What you need to do
Look below for the line that has "1. Make ready 2 cup coconut cream". Set down the lines from there through the line that has "##### Steps to", exactly as written.

Provided entries

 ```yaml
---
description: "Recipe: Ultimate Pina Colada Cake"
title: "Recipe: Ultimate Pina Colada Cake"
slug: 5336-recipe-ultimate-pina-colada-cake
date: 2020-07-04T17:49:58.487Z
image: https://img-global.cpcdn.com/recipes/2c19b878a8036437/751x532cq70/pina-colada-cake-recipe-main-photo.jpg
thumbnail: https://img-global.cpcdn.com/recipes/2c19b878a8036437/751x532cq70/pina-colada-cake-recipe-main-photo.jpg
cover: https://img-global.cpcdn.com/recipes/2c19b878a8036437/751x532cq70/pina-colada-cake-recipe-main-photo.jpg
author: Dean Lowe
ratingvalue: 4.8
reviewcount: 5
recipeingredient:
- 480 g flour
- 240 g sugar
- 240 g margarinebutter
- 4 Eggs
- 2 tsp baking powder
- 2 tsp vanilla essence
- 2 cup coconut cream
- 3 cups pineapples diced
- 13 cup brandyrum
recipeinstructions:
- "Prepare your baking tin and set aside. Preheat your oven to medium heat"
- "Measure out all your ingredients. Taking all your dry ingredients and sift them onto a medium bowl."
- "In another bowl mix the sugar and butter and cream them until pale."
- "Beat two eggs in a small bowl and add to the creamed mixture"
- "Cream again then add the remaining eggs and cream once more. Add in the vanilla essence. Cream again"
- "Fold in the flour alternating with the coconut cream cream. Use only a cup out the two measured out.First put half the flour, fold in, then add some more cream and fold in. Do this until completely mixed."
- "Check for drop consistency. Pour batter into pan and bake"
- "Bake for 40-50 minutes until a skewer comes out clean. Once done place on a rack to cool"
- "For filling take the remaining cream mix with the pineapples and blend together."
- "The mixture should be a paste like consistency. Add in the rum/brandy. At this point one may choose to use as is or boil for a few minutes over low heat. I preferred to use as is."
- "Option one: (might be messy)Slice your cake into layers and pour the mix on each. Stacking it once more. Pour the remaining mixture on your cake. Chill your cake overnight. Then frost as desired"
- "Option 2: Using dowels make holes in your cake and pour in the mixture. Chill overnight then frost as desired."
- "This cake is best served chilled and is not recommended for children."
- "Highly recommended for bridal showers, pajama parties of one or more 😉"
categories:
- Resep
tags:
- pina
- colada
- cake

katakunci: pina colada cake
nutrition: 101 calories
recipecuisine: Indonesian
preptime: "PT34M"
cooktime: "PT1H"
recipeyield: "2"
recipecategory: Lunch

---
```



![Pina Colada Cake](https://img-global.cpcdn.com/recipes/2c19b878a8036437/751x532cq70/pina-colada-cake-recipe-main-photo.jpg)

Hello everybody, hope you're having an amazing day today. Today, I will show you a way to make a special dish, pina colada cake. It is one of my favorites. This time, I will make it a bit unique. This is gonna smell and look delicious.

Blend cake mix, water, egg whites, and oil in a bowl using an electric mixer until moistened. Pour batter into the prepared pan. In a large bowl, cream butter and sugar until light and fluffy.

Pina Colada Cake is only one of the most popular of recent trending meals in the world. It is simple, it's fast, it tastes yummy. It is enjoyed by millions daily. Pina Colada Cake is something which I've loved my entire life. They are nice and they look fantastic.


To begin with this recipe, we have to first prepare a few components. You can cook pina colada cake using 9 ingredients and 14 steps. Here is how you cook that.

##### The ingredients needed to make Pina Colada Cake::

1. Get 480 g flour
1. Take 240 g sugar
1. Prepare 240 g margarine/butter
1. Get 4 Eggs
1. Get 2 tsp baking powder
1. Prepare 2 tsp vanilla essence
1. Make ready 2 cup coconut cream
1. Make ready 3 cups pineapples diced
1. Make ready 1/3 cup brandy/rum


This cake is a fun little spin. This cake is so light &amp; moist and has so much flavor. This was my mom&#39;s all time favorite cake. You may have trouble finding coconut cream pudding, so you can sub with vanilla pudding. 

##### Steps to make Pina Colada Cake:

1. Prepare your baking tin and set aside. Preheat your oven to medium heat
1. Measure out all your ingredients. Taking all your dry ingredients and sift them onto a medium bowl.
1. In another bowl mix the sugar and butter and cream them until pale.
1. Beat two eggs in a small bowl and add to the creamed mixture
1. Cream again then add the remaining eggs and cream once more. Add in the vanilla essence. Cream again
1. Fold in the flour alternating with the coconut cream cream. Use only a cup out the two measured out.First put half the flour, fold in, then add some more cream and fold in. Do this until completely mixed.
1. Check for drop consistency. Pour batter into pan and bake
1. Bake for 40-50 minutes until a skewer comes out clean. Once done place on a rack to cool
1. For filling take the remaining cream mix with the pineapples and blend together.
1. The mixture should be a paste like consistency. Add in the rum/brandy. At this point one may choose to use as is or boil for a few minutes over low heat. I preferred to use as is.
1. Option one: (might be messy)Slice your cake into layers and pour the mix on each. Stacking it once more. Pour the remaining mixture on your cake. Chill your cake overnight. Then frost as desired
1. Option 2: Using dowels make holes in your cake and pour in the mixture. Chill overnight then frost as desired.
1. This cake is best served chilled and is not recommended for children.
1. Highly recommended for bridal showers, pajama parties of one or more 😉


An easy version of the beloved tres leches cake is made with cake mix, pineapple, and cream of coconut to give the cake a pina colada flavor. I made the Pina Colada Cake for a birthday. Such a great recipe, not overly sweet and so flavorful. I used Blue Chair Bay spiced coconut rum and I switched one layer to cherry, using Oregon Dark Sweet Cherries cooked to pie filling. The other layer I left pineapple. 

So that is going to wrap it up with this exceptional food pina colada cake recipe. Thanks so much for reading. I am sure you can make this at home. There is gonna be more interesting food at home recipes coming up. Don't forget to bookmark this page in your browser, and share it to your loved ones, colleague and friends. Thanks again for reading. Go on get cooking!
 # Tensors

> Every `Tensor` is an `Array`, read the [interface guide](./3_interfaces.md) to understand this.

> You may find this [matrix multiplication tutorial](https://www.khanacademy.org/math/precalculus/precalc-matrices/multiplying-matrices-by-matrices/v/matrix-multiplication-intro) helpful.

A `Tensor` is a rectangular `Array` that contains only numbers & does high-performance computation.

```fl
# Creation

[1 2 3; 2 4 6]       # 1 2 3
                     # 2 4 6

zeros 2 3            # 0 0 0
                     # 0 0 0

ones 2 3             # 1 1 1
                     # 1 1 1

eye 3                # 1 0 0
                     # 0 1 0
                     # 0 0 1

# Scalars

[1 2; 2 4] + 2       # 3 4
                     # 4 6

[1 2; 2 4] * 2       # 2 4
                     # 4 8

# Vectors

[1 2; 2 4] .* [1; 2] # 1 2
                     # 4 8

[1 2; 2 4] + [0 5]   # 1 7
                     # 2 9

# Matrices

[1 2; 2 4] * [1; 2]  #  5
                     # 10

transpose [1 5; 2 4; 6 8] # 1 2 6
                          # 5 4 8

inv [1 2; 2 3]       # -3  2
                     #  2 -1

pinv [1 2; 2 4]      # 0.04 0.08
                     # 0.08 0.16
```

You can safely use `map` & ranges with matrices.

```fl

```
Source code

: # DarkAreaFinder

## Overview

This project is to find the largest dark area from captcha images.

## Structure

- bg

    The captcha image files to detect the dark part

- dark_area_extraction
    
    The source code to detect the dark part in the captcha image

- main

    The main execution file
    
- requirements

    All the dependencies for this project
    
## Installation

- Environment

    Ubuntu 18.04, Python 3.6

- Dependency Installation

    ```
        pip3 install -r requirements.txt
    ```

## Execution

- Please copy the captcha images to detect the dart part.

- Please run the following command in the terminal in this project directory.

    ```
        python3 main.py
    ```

Response below
1. Make ready 2 cup coconut cream
1. Make ready 3 cups pineapples diced
1. Make ready 1/3 cup brandy/rum


This cake is a fun little spin. This cake is so light &amp; moist and has so much flavor. This was my mom&#39;s all time favorite cake. You may have trouble finding coconut cream pudding, so you can sub with vanilla pudding. 

##### Steps to make Pina Colada Cake:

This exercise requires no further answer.